Send mail to:    mgnet@cs.yale.edu             for the digests or bakeoff
Current editor:  Craig Douglas                 douglas-craig@cs.yale.edu
Anonymous ftp repository:    ftp.ccs.uky.edu (128.163.209.106)

World Wide Web:  http://www.mgnet.org or
http://www.cerfacs.fr/~douglas/mgnet.html or
http://phase.etl.go.jp/mgnet or
http://www.ccs.uky.edu/mgnet

Today's editor:  Craig Douglas (douglas-craig@ccs.uky.edu)

Volume 8, Number 3 (approximately March 31, 1998)

Today's topics:

Job Open at Oxford
Postdoc position at CCMA of Penn State
PLTMG8.0
ETNA's Copper Mountain Proceedings.
Paper by Duff and Koster
3 Papers on Algebraic Multilevel Methods by Notay
16 Papers added to 5th Copper Mountain Iterative Methods Area

-------------------------------------------------------

From: "Mike Rudgyard"
Date: Fri, 27 Mar 1998 14:15:12 +0000
Subject: Job Open at Oxford

If anyone is finishing their PhD/Post-doc, I have a post in parallel computing
(involving multigrid and distributed partitioning) here at Oxford.

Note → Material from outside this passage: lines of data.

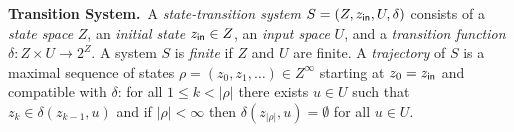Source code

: \smallskip
\noindent\textbf{Transition System.}\
A \emph{state-transition system} $S=(Z,z_{\mathsf{in}},U,\delta)$ consists of a \emph{state space} $Z$, an \emph{initial state} $z_{\mathsf{in}}\in Z$, an \emph{input space} $U$, and a \emph{transition function} $\delta:Z\times U \rightarrow 2^Z$. 
A system $S$ is \emph{finite} if $Z$ and $U$ are finite. 
A \emph{trajectory} of $S$ is a maximal sequence of states $\rho = (z_0,z_1,\ldots) \in Z^\infty$ starting at $z_0=z_{\mathsf{in}}$ and compatible with $\delta$:
for all $1\leq k < |\rho|$ there exists $u\in U$ such that $z_k\in \delta(z_{k-1},u)$ and 
if $|\rho| < \infty$ then $\delta(z_{|\rho|},u)= \emptyset$ for all $u\in U$.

See http://www.comlab.ox.ac.uk/oucl/jobs/pld.html

-------------------------------------------------------

Date: Fri, 27 Mar 1998 21:33:29 -0500
From: Jinchao Xu
Subject: Postdoc position at CCMA of Penn State

Contingent upon final approval of funding, we will have a postdoc position
available from Fall 1998 in the Center for Computational Matheamtics and
Applications of Penn State University (http://www.math.psu.edu/ccma/).
Applicants must have a strong background in numerical methods for partial
differential equations (especially finite element methods) and programming
experiences.  Good knowledge on multigrid methods is desirable.

Interested applicants should send application materials ASAP to

Professor Jinchao Xu
Department of Mathematics
Pennsylvania State University
University Park, PA 16802

Email applications (sent to xu@math.psu.edu) are encouraged.  Email message
may include application materials or a letter indicating an URL address for
accessing other detailed application materials.

Penn State is an equal opportunity/affirmative action employer, and especially
encourages applications from women and minorities.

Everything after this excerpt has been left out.